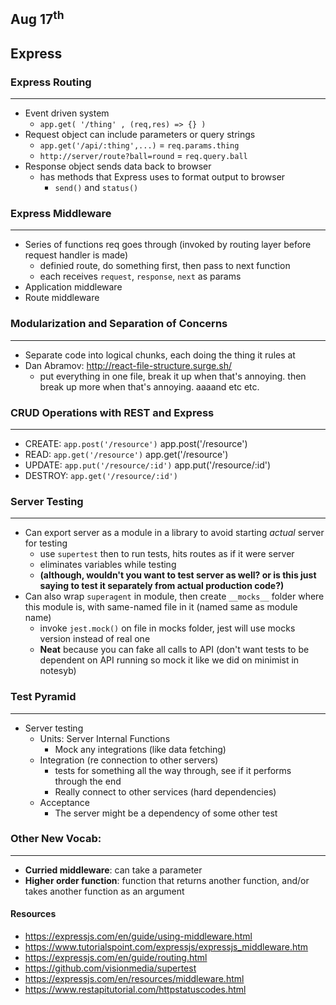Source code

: ## Aug 17<sup>th</sup>
## Express

### Express Routing
***
- Event driven system
  - `app.get( '/thing' , (req,res) => {} )`
- Request object can include parameters or query strings
  - `app.get('/api/:thing',...)` = `req.params.thing`
  - `http://server/route?ball=round` = `req.query.ball`
- Response object sends data back to browser
  - has methods that Express uses to format output to browser
    - `send()` and `status()`

### Express Middleware
***
- Series of functions req goes through (invoked by routing layer before request handler is made)
  - definied route, do something first, then pass to next function
  - each receives `request`, `response`, `next` as params
- Application middleware
- Route middleware


### Modularization and Separation of Concerns
***
- Separate code into logical chunks, each doing the thing it rules at
- Dan Abramov: http://react-file-structure.surge.sh/
  - put everything in one file, break it up when that's annoying. then break up more when that's annoying. aaaand etc etc.

### CRUD Operations with REST and Express
***
- CREATE: `app.post('/resource')`
app.post('/resource')
- READ: `app.get('/resource')`
app.get('/resource')
- UPDATE: `app.put('/resource/:id')`
app.put('/resource/:id')
- DESTROY: `app.get('/resource/:id')`


### Server Testing
***
- Can export server as a module in a library to avoid starting *actual* server for testing
  - use `supertest` then to run tests, hits routes as if it were server
  - eliminates variables while testing
  - **(although, wouldn't you want to test server as well? or is this just saying to test it separately from actual production code?)**
- Can also wrap `superagent` in module, then create `__mocks__` folder where this module is, with same-named file in it (named same as module name)
  - invoke `jest.mock()` on file in mocks folder, jest will use mocks version instead of real one
  - **Neat** because you can fake all calls to API (don't want tests to be dependent on API running so mock it like we did on minimist in notesyb)

### Test Pyramid
***
- Server testing
    - Units: Server Internal Functions
      - Mock any integrations (like data fetching)
    - Integration (re connection to other servers)
      - tests for something all the way through, see if it performs through the end
      - Really connect to other services (hard dependencies)
    - Acceptance
      - The server might be a dependency of some other test

### Other New Vocab:
***
- **Curried middleware**: can take a parameter  
- **Higher order function**: function that returns another function, and/or takes another function as an argument

#### Resources
- https://expressjs.com/en/guide/using-middleware.html
- https://www.tutorialspoint.com/expressjs/expressjs_middleware.htm
- https://expressjs.com/en/guide/routing.html
- https://github.com/visionmedia/supertest
- https://expressjs.com/en/resources/middleware.html
- https://www.restapitutorial.com/httpstatuscodes.html
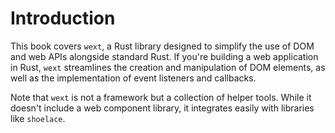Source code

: # Introduction
This book covers `wext`, a Rust library designed to simplify the use of DOM and web APIs alongside standard Rust. If you're building a web application in Rust, `wext` streamlines the creation and manipulation of DOM elements, as well as the implementation of event listeners and callbacks.

Note that `wext` is not a framework but a collection of helper tools. While it doesn't include a web component library, it integrates easily with libraries like `shoelace`.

WHAT THE TASK REQUIRES ->
From the listing above, pick out each line where the word "that" appears.

EXERCISE OUTPUT ->
  - has methods that Express uses to format output to browser
  - put everything in one file, break it up when that's annoying. then break up more when that's annoying. aaaand etc etc.
- **Higher order function**: function that returns another function, and/or takes another function as an argument
Note that `wext` is not a framework but a collection of helper tools. While it doesn't include a web component library, it integrates easily with libraries like `shoelace`.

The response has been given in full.